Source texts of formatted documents
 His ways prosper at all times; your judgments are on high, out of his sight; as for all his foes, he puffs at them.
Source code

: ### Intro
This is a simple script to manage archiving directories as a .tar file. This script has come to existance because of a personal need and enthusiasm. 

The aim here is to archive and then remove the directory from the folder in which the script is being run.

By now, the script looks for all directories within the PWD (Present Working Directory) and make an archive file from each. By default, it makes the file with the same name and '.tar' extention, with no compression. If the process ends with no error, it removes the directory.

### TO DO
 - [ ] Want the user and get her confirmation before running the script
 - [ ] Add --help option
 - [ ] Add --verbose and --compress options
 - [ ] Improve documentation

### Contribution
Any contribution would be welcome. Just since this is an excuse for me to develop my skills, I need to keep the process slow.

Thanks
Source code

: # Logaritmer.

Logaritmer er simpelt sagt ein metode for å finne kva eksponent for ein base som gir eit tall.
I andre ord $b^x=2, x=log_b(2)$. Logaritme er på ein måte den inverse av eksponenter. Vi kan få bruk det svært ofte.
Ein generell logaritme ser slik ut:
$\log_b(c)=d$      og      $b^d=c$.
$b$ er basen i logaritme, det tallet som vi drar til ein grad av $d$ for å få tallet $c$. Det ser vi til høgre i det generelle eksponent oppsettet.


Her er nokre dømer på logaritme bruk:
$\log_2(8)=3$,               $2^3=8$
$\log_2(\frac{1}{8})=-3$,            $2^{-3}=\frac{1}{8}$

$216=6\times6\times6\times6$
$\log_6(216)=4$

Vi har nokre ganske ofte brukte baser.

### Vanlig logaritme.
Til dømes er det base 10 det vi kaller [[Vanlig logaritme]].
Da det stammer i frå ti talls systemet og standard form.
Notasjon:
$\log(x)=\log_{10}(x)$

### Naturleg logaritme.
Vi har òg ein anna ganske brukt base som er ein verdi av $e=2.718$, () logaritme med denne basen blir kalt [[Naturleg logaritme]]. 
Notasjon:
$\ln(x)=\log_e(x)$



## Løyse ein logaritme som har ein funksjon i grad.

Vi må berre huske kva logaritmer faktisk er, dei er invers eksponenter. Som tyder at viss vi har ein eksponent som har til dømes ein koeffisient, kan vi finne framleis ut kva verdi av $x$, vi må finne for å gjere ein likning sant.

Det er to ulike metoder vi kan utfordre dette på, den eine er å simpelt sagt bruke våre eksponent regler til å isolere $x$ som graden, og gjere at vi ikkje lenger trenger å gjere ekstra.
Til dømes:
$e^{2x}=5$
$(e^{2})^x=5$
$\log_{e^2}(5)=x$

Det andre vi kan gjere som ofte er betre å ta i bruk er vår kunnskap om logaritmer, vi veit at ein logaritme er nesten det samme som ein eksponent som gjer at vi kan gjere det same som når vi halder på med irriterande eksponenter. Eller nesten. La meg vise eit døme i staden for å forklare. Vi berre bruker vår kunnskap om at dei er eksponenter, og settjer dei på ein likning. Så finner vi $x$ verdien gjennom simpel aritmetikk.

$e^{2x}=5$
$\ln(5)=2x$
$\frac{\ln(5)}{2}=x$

What you will do — Every entry is to be restated exactly, with no line dropped.

Result of the task —
 His ways prosper at all times; your judgments are on high, out of his sight; as for all his foes, he puffs at them.
Source code

: ### Intro
This is a simple script to manage archiving directories as a .tar file. This script has come to existance because of a personal need and enthusiasm. 

The aim here is to archive and then remove the directory from the folder in which the script is being run.

By now, the script looks for all directories within the PWD (Present Working Directory) and make an archive file from each. By default, it makes the file with the same name and '.tar' extention, with no compression. If the process ends with no error, it removes the directory.

### TO DO
 - [ ] Want the user and get her confirmation before running the script
 - [ ] Add --help option
 - [ ] Add --verbose and --compress options
 - [ ] Improve documentation

### Contribution
Any contribution would be welcome. Just since this is an excuse for me to develop my skills, I need to keep the process slow.

Thanks
Source code

: # Logaritmer.

Logaritmer er simpelt sagt ein metode for å finne kva eksponent for ein base som gir eit tall.
I andre ord $b^x=2, x=log_b(2)$. Logaritme er på ein måte den inverse av eksponenter. Vi kan få bruk det svært ofte.
Ein generell logaritme ser slik ut:
$\log_b(c)=d$      og      $b^d=c$.
$b$ er basen i logaritme, det tallet som vi drar til ein grad av $d$ for å få tallet $c$. Det ser vi til høgre i det generelle eksponent oppsettet.


Her er nokre dømer på logaritme bruk:
$\log_2(8)=3$,               $2^3=8$
$\log_2(\frac{1}{8})=-3$,            $2^{-3}=\frac{1}{8}$

$216=6\times6\times6\times6$
$\log_6(216)=4$

Vi har nokre ganske ofte brukte baser.

### Vanlig logaritme.
Til dømes er det base 10 det vi kaller [[Vanlig logaritme]].
Da det stammer i frå ti talls systemet og standard form.
Notasjon:
$\log(x)=\log_{10}(x)$

### Naturleg logaritme.
Vi har òg ein anna ganske brukt base som er ein verdi av $e=2.718$, () logaritme med denne basen blir kalt [[Naturleg logaritme]]. 
Notasjon:
$\ln(x)=\log_e(x)$



## Løyse ein logaritme som har ein funksjon i grad.

Vi må berre huske kva logaritmer faktisk er, dei er invers eksponenter. Som tyder at viss vi har ein eksponent som har til dømes ein koeffisient, kan vi finne framleis ut kva verdi av $x$, vi må finne for å gjere ein likning sant.

Det er to ulike metoder vi kan utfordre dette på, den eine er å simpelt sagt bruke våre eksponent regler til å isolere $x$ som graden, og gjere at vi ikkje lenger trenger å gjere ekstra.
Til dømes:
$e^{2x}=5$
$(e^{2})^x=5$
$\log_{e^2}(5)=x$

Det andre vi kan gjere som ofte er betre å ta i bruk er vår kunnskap om logaritmer, vi veit at ein logaritme er nesten det samme som ein eksponent som gjer at vi kan gjere det same som når vi halder på med irriterande eksponenter. Eller nesten. La meg vise eit døme i staden for å forklare. Vi berre bruker vår kunnskap om at dei er eksponenter, og settjer dei på ein likning. Så finner vi $x$ verdien gjennom simpel aritmetikk.

$e^{2x}=5$
$\ln(5)=2x$
$\frac{\ln(5)}{2}=x$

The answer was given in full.